IN PICTURES: Digging Out Of Debt In 8 Steps

One Homebuilder
When it comes to picking real estate, I don't deviate from my value-oriented ways. I stick to quality names that have demonstrated prudence through both good and bad industry times. When housing prices are going up, every housing executive can look like a genius. But unless you can perfectly time markets, high fliers in bull markets can easily become big losers when reality kicks in. What you want - in any industry - are businesses that are thinking about risk when the times are booming. That's why I like NVR (NYSE:NVR), a homebuilder with superior management and a conservative approach to real estate. Today and during the real estate bubble, NVR has always maintained a pristine balance sheet, with over $1 billion in net cash against a $4.1 billion market capitalization. (For a look into understanding the balance sheet, check out our article on Reading The Balance Sheet.)
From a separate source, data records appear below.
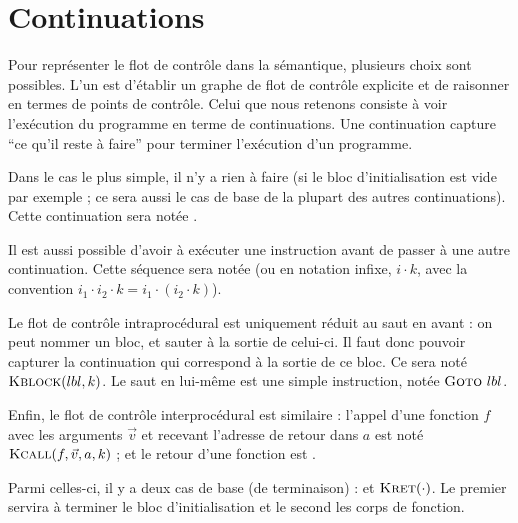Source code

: \section{Continuations}
\label{sec:cont}

Pour représenter le flot de contrôle dans la sémantique, plusieurs choix sont
possibles. L'un est d'établir un graphe de flot de contrôle explicite et de
raisonner en termes de points de contrôle. Celui que nous retenons consiste à
voir l'exécution du programme en terme de continuations. Une continuation
capture ``ce qu'il reste à faire'' pour terminer l'exécution d'un programme.

Dans le cas le plus simple, il n'y a rien à faire (si le bloc d'initialisation
est vide par exemple ; ce sera aussi le cas de base de la plupart des autres
continuations). Cette continuation sera notée \kPass.

Il est aussi possible d'avoir à exécuter une instruction avant de passer à une
autre continuation. Cette séquence sera notée  (ou en notation
infixe, $i \cdot k$, avec la convention $i_1 \cdot i_2 \cdot k = i_1 \cdot (i_2
\cdot k) $).

Le flot de contrôle intraprocédural est uniquement réduit au saut en avant : on
peut nommer un bloc, et sauter à la sortie de celui-ci. Il faut donc pouvoir
capturer la continuation qui correspond à la sortie de ce bloc. Ce sera noté
$\textsc{Kblock}(lbl, k)$. Le saut en lui-même est une simple instruction, notée
$\textsc{Goto}~lbl$.

Enfin, le flot de contrôle interprocédural est similaire : l'appel d'une
fonction $f$ avec les arguments $\vec{v}$ et recevant l'adresse de retour dans
$a$ est noté $\textsc{Kcall}(f, \vec{v}, a, k)$ ; et le retour d'une fonction est
.


Parmi celles-ci, il y a deux cas de base (de terminaison) : \kPass et
$\textsc{Kret}(\cdot)$. Le premier servira à terminer le bloc d'initialisation et le
second les corps de fonction.

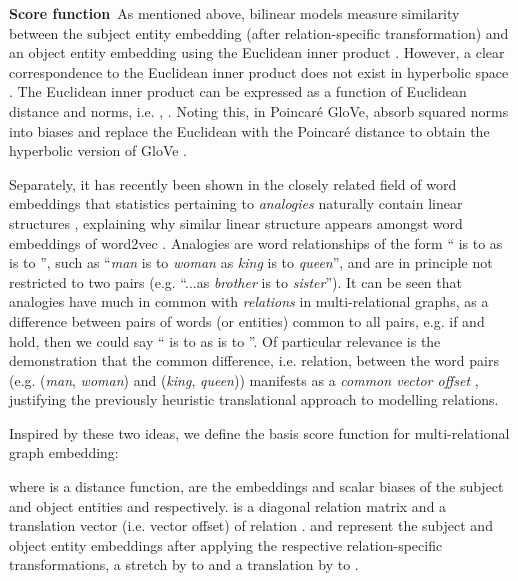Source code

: \documentclass{article}
\newcommand{\keypoint}[1]{\vspace{0.cm}\noindent\textbf{#1}\,}
\begin{document}
\keypoint{Score function} As mentioned above, bilinear models measure similarity between the subject entity embedding (after relation-specific transformation) and an object entity embedding using the Euclidean inner product \cite{nickel2011three,yang2014embedding,trouillon2016complex, balazevic2019tucker}. However, a clear correspondence to the Euclidean inner product does not exist in hyperbolic space \cite{tifrea2019poincare}. The Euclidean inner product can be expressed as a function of Euclidean distance and norms, i.e. , . Noting this, in Poincar{\'e} GloVe, \citet{tifrea2019poincare} absorb squared norms into biases  and replace the Euclidean with the Poincar{\'e} distance  to obtain the hyperbolic version of GloVe \cite{pennington2014glove}. 

Separately, it has recently been shown in the closely related field of word embeddings that statistics pertaining to \textit{analogies} naturally contain linear structures \cite{allen2019analogies}, explaining why similar linear structure appears amongst word embeddings of word2vec \cite{mikolov2013distributed,mikolov2013linguistic,levy2014linguistic}. Analogies are word relationships of the form `` is to  as  is to '', such as ``\textit{man} is to \textit{woman} as \textit{king} is to \textit{queen}'', and are in principle not restricted to two pairs (e.g. ``...as \textit{brother} is to \textit{sister}''). It can be seen that analogies have much in common with \textit{relations} in multi-relational graphs, as a difference between pairs of words (or entities) common to all pairs, e.g. if  and  hold, then we could say `` is to  as  is to ''. Of particular relevance is the demonstration that the common difference, i.e. relation, between the word pairs (e.g. (\textit{man}, \textit{woman}) and (\textit{king}, \textit{queen})) manifests as a \textit{common vector offset} \cite{allen2019analogies}, justifying the previously heuristic translational approach to modelling relations.

Inspired by these two ideas, we define the basis score function for multi-relational graph embedding:

where  is a distance function,  are the embeddings and  scalar biases of the subject and object entities  and  respectively.  is a diagonal relation matrix  and  a translation vector (i.e. vector offset) of relation .  and  represent the subject and object entity embeddings after applying the respective relation-specific transformations, a stretch by  to  and a translation by  to . 
\end{document}
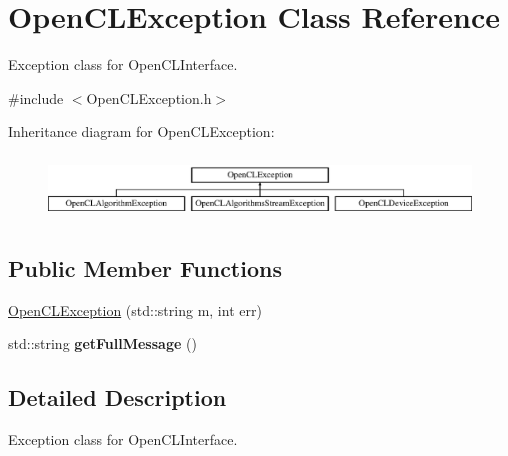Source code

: \hypertarget{class_open_c_l_exception}{\section{Open\-C\-L\-Exception Class Reference}
\label{class_open_c_l_exception}
}


Exception class for Open\-C\-L\-Interface.  




{\ttfamily \#include $<$Open\-C\-L\-Exception.\-h$>$}

Inheritance diagram for Open\-C\-L\-Exception\-:\begin{figure}[H]
\begin{center}
\leavevmode
\includegraphics[height=1.696970cm]{class_open_c_l_exception}
\end{center}
\end{figure}
\subsection*{Public Member Functions}
\begin{DoxyCompactItemize}
\item 
\hyperlink{class_open_c_l_exception_aa920248683e643375a43173dd126b6a0}{Open\-C\-L\-Exception} (std\-::string m, int err)
\item 
\hypertarget{class_open_c_l_exception_aecb2085d011337562fd24d28245d15f0}{std\-::string {\bfseries get\-Full\-Message} ()}\label{class_open_c_l_exception_aecb2085d011337562fd24d28245d15f0}

\end{DoxyCompactItemize}


\subsection{Detailed Description}
Exception class for Open\-C\-L\-Interface. 

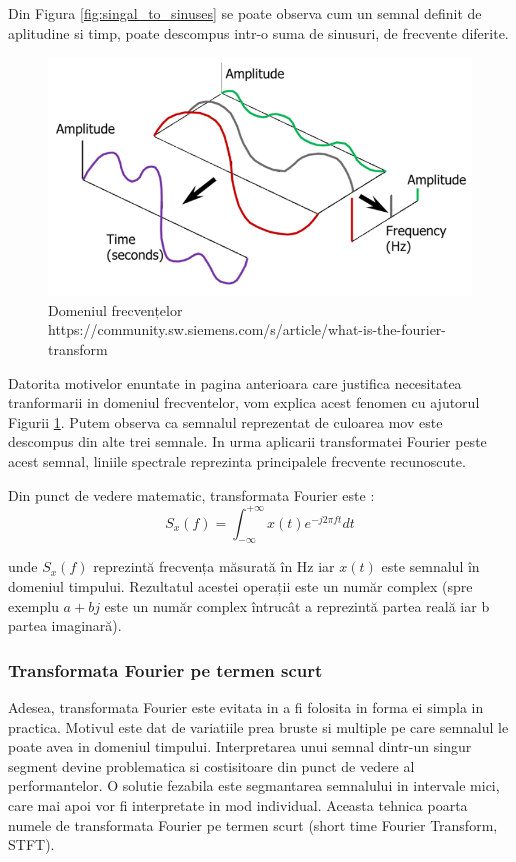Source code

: \documentclass[a4paper, 12pt]{report}
\begin{document}
	Din Figura \ref{fig:singal_to_sinuses} se poate observa cum un semnal definit de aplitudine si timp, poate descompus intr-o suma de sinusuri, de frecvente diferite.
	
	\begin{figure}[H]
		\begin{center}
			\includegraphics[scale=0.7]{images/FT_time_to_freq}
		\end{center}
		\caption{Domeniul frecvențelor \newline
			\hspace{\linewidth}https://community.sw.siemens.com/s/article/what-is-the-fourier-transform}
		\label{fig:signal_to_freq}
	\end{figure}

	Datorita motivelor enuntate in pagina anterioara care justifica necesitatea tranformarii in domeniul frecventelor, vom explica acest fenomen cu ajutorul Figurii \ref{fig:signal_to_freq}. Putem observa ca semnalul reprezentat de culoarea mov este descompus din alte trei semnale. In urma aplicarii transformatei Fourier peste acest semnal, liniile spectrale reprezinta principalele frecvente recunoscute.
	
	Din punct de vedere matematic, transformata Fourier este :
	\begin{equation}
		\label{ft_equation}
		S_x(f) = \int_{-\infty}^{+\infty} x(t)e^{-j2 \pi ft} dt
	\end{equation}
	
	unde $S_x(f)$ reprezintă frecvența măsurată în Hz iar $x(t)$ este semnalul în domeniul timpului. Rezultatul acestei operații este un număr complex (spre exemplu $a + bj$ este un număr complex întrucât a reprezintă partea reală iar b partea imaginară).
	
	\subsubsection{Transformata Fourier pe termen scurt}
	Adesea, transformata Fourier este evitata in a fi folosita in forma ei simpla in practica. Motivul este dat de variatiile prea bruste si multiple pe care semnalul le poate avea in domeniul timpului. Interpretarea unui semnal dintr-un singur segment devine problematica si costisitoare din punct de vedere al performantelor. O solutie fezabila este segmantarea semnalului in intervale mici, care mai apoi vor fi interpretate in mod individual. Aceasta tehnica poarta numele de transformata Fourier pe termen scurt (short time Fourier Transform, STFT).
	
\end{document}
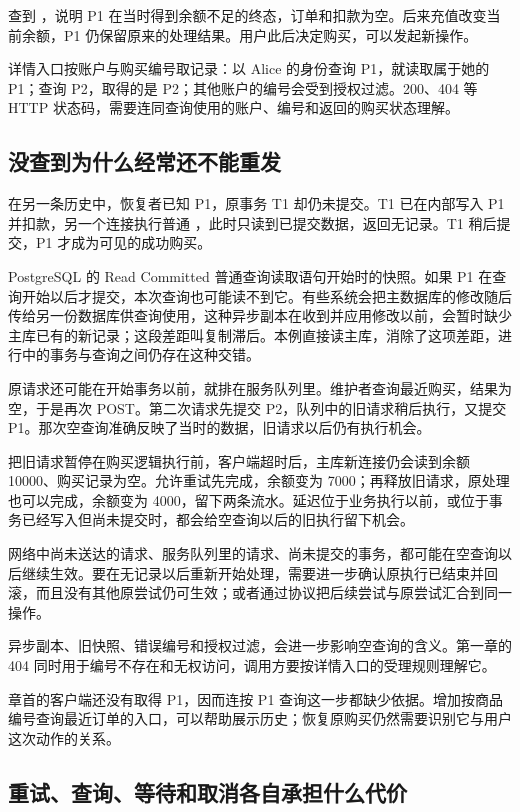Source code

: 查到 ，说明 P1 在当时得到余额不足的终态，订单和扣款为空。后来充值改变当前余额，P1 仍保留原来的处理结果。用户此后决定购买，可以发起新操作。

详情入口按账户与购买编号取记录：以 Alice 的身份查询 P1，就读取属于她的 P1；查询 P2，取得的是 P2；其他账户的编号会受到授权过滤。200、404 等 HTTP 状态码，需要连同查询使用的账户、编号和返回的购买状态理解。

\subsection*{没查到为什么经常还不能重发}

在另一条历史中，恢复者已知 P1，原事务 T1 却仍未提交。T1 已在内部写入 P1 并扣款，另一个连接执行普通 ，此时只读到已提交数据，返回无记录。T1 稍后提交，P1 才成为可见的成功购买。

PostgreSQL 的 Read Committed 普通查询读取语句开始时的快照。如果 P1 在查询开始以后才提交，本次查询也可能读不到它\cite{pg}。有些系统会把主数据库的修改随后传给另一份数据库供查询使用，这种异步副本在收到并应用修改以前，会暂时缺少主库已有的新记录；这段差距叫复制滞后。本例直接读主库，消除了这项差距，进行中的事务与查询之间仍存在这种交错。

原请求还可能在开始事务以前，就排在服务队列里。维护者查询最近购买，结果为空，于是再次 POST。第二次请求先提交 P2，队列中的旧请求稍后执行，又提交 P1。那次空查询准确反映了当时的数据，旧请求以后仍有执行机会。



把旧请求暂停在购买逻辑执行前，客户端超时后，主库新连接仍会读到余额 10000、购买记录为空。允许重试先完成，余额变为 7000；再释放旧请求，原处理也可以完成，余额变为 4000，留下两条流水。延迟位于业务执行以前，或位于事务已经写入但尚未提交时，都会给空查询以后的旧执行留下机会。

网络中尚未送达的请求、服务队列里的请求、尚未提交的事务，都可能在空查询以后继续生效。要在无记录以后重新开始处理，需要进一步确认原执行已结束并回滚，而且没有其他原尝试仍可生效；或者通过协议把后续尝试与原尝试汇合到同一操作。

异步副本、旧快照、错误编号和授权过滤，会进一步影响空查询的含义。第一章的 404 同时用于编号不存在和无权访问，调用方要按详情入口的受理规则理解它。

章首的客户端还没有取得 P1，因而连按 P1 查询这一步都缺少依据。增加按商品编号查询最近订单的入口，可以帮助展示历史；恢复原购买仍然需要识别它与用户这次动作的关系。

\subsection*{重试、查询、等待和取消各自承担什么代价}

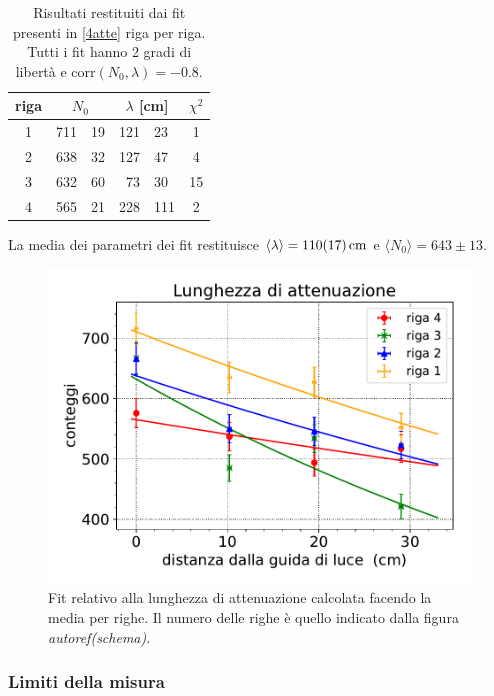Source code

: \begin{table}[h]
\centering
\begin{tabular}{| c | r @{$\pm$} l  | r @{$\pm$} l  | c |}
\hline
riga & \multicolumn{2}{c|}{$N_0$} & \multicolumn{2}{c|}{ $\lambda$ [\si{cm}] } & $\chi^2$  \\
\hline
1 & 711&19 & 121&23 & 1  \\
2 & 638&32 & 127&47 & 4 \\
3 & 632&60 & 73&30 & 15 \\
4 & 565&21 & 228&111 & 2 \\
\hline
\end{tabular}
\caption{Risultati restituiti dai fit presenti in \autoref{4atte} riga per riga. Tutti i fit hanno 2 gradi di libertà e corr$(N_0,\lambda)=-0.8$. }
\label{tab:righe}
\end{table}


La media dei parametri dei fit restituisce $\langle\lambda\rangle=\SI{110\pm17}{cm}$ e $\langle N_0\rangle=643\pm13$.
\begin{figure}[h]
\centering
\includegraphics[width=8 cm]{4atte}
\caption{Fit relativo alla lunghezza di attenuazione calcolata facendo la media per righe. Il numero delle righe è quello indicato dalla figura \emph{autoref(schema)}.}
\label{4atte}
\end{figure}


\subsubsection{Limiti della misura}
Shares in NVR are up over 40% heading into the end of 2009. That compares with over 110% so far for smaller and heavily indebted Hovnanian (NYSE:HOV). Clearly, Hovnanian favors the short-term trader. But now consider the two-year return when real estate stocks went into free fall. NVR was up over 25% while Hovnanian shares were down over 46% by mid-December 2009. Quality always wins out.

Two Land Owners
Aside from NVR, the only other real estate names that are of interest to me are Tejon Ranch (NYSE:TRC) and St. Joe (NYSE:JOE). The ultimate attraction in these two names can be found, again, on the balance sheet; both companies are nearly debt-free, a characteristic not found in any other comparable companies. In addition, both Joe and Tejon possess catalysts that will likely unlock land value over time. For Joe, next year is the opening of the Panama Airport in Florida, built on land donated by Joe. Joe owns the surrounding land, which means any hotels, gas stations and restaurants will be buying Joe land. In California, Tejon has just reached a milestone agreement in which it will donate a chunk of land for permanent environmental conservation. In return, Tejon gets to develop other land without the common roadblocks put up by environmental organizations.

The Common Theme
Notice the common theme in the three: little to no debt. Despite the thawing in credit markets in 2009, unhealthy debt levels are not desirable for real estate enterprises. If investor money begins to make a play on real estate, these three names could benefit in 2010 and beyond.